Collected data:
Start of Block
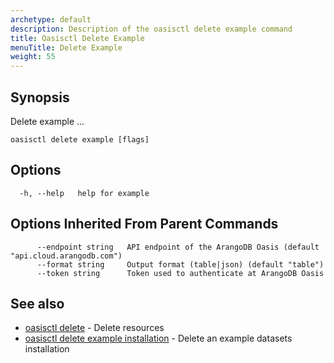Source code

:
 ```yaml
---
archetype: default
description: Description of the oasisctl delete example command
title: Oasisctl Delete Example
menuTitle: Delete Example
weight: 55
---
```

## Synopsis
Delete example ...

```
oasisctl delete example [flags]
```

## Options
```
  -h, --help   help for example
```

## Options Inherited From Parent Commands
```
      --endpoint string   API endpoint of the ArangoDB Oasis (default "api.cloud.arangodb.com")
      --format string     Output format (table|json) (default "table")
      --token string      Token used to authenticate at ArangoDB Oasis
```

## See also
* [oasisctl delete](_index.md)	 - Delete resources
* [oasisctl delete example installation](delete-example-installation.md)	 - Delete an example datasets installation

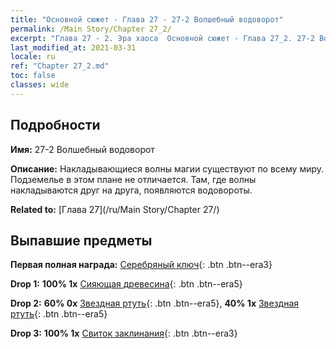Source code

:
 ```yaml
---
title: "Основной сюжет - Глава 27 - 27-2 Волшебный водоворот"
permalink: /Main Story/Chapter 27_2/
excerpt: "Глава 27 - 2. Эра хаоса  Основной сюжет - Глава 27_2. 27-2 Волшебный водоворот"
last_modified_at: 2021-03-31
locale: ru
ref: "Chapter 27_2.md"
toc: false
classes: wide
---
```


## Подробности

 **Имя:** 27-2 Волшебный водоворот

 **Описание:** Накладывающиеся волны магии существуют по всему миру. Подземелье в этом плане не отличается. Там, где волны накладываются друг на друга, появляются водовороты.

 **Related to:** [Глава 27](/ru/Main Story/Chapter 27/)

## Выпавшие предметы

 **Первая полная награда:** [Серебряный ключ](/ru/Items/con_693/){: .btn .btn--era3}

 **Drop 1:** **100% 1x** [Сияющая древесина](/ru/Items/mat_97/){: .btn .btn--era5}

 **Drop 2:** **60% 0x** [Звездная ртуть](/ru/Items/mat_91/){: .btn .btn--era5}, **40% 1x** [Звездная ртуть](/ru/Items/mat_91/){: .btn .btn--era5}

 **Drop 3:** **100% 1x** [Свиток заклинания](/ru/Items/con_694/){: .btn .btn--era3}

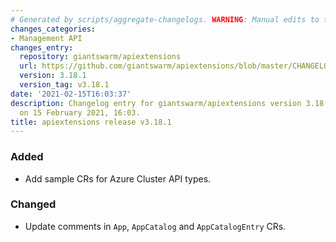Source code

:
 ```yaml
---
# Generated by scripts/aggregate-changelogs. WARNING: Manual edits to this files will be overwritten.
changes_categories:
- Management API
changes_entry:
  repository: giantswarm/apiextensions
  url: https://github.com/giantswarm/apiextensions/blob/master/CHANGELOG.md#3181---2021-02-15
  version: 3.18.1
  version_tag: v3.18.1
date: '2021-02-15T16:03:37'
description: Changelog entry for giantswarm/apiextensions version 3.18.1, published
  on 15 February 2021, 16:03.
title: apiextensions release v3.18.1
---
```


### Added
- Add sample CRs for Azure Cluster API types.
### Changed
- Update comments in `App`, `AppCatalog` and `AppCatalogEntry` CRs.
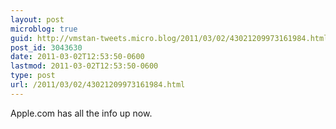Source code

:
 ```yaml
---
layout: post
microblog: true
guid: http://vmstan-tweets.micro.blog/2011/03/02/43021209973161984.html
post_id: 3043630
date: 2011-03-02T12:53:50-0600
lastmod: 2011-03-02T12:53:50-0600
type: post
url: /2011/03/02/43021209973161984.html
---
```

Apple.com has all the info up now.
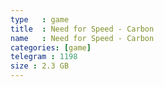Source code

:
 ```yaml
---
type   : game
title  : Need for Speed - Carbon
name   : Need for Speed - Carbon
categories: [game]
telegram : 1198
size : 2.3 GB
---
```



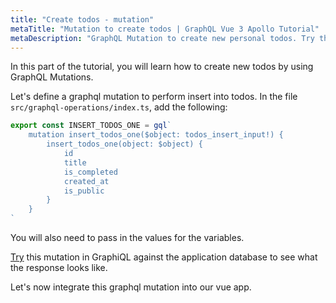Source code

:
 ```yaml
---
title: "Create todos - mutation"
metaTitle: "Mutation to create todos | GraphQL Vue 3 Apollo Tutorial"
metaDescription: "GraphQL Mutation to create new personal todos. Try the mutation in GraphiQL, passing the Authorization token to get authenticated results."
---
```


In this part of the tutorial, you will learn how to create new todos by using GraphQL Mutations.

Let's define a graphql mutation to perform insert into todos. In the file `src/graphql-operations/index.ts`, add the following:


```ts
export const INSERT_TODOS_ONE = gql`
    mutation insert_todos_one($object: todos_insert_input!) {
        insert_todos_one(object: $object) {
            id
            title
            is_completed
            created_at
            is_public
        }
    }
`
```

You will also need to pass in the values for the variables.

[Try](https://hasura.io/learn/graphql/graphiql) this mutation in GraphiQL against the application database to see what the response looks like.

Let's now integrate this graphql mutation into our vue app.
End of Block
> _What the task asks_
Repeat exactly and only the lines from the start of the data above through the line that holds "друга, появляются водовороты.", inclusive. Pictures do not belong in the copy.

> _Problem solution_
Source code

:
 ```yaml
---
archetype: default
description: Description of the oasisctl delete example command
title: Oasisctl Delete Example
menuTitle: Delete Example
weight: 55
---
```

## Synopsis
Delete example ...

```
oasisctl delete example [flags]
```

## Options
```
  -h, --help   help for example
```

## Options Inherited From Parent Commands
```
      --endpoint string   API endpoint of the ArangoDB Oasis (default "api.cloud.arangodb.com")
      --format string     Output format (table|json) (default "table")
      --token string      Token used to authenticate at ArangoDB Oasis
```

## See also
* [oasisctl delete](_index.md)	 - Delete resources
* [oasisctl delete example installation](delete-example-installation.md)	 - Delete an example datasets installation

Source code

:
 ```yaml
---
title: "Основной сюжет - Глава 27 - 27-2 Волшебный водоворот"
permalink: /Main Story/Chapter 27_2/
excerpt: "Глава 27 - 2. Эра хаоса  Основной сюжет - Глава 27_2. 27-2 Волшебный водоворот"
last_modified_at: 2021-03-31
locale: ru
ref: "Chapter 27_2.md"
toc: false
classes: wide
---
```


## Подробности

 **Имя:** 27-2 Волшебный водоворот

 **Описание:** Накладывающиеся волны магии существуют по всему миру. Подземелье в этом плане не отличается. Там, где волны накладываются друг на друга, появляются водовороты.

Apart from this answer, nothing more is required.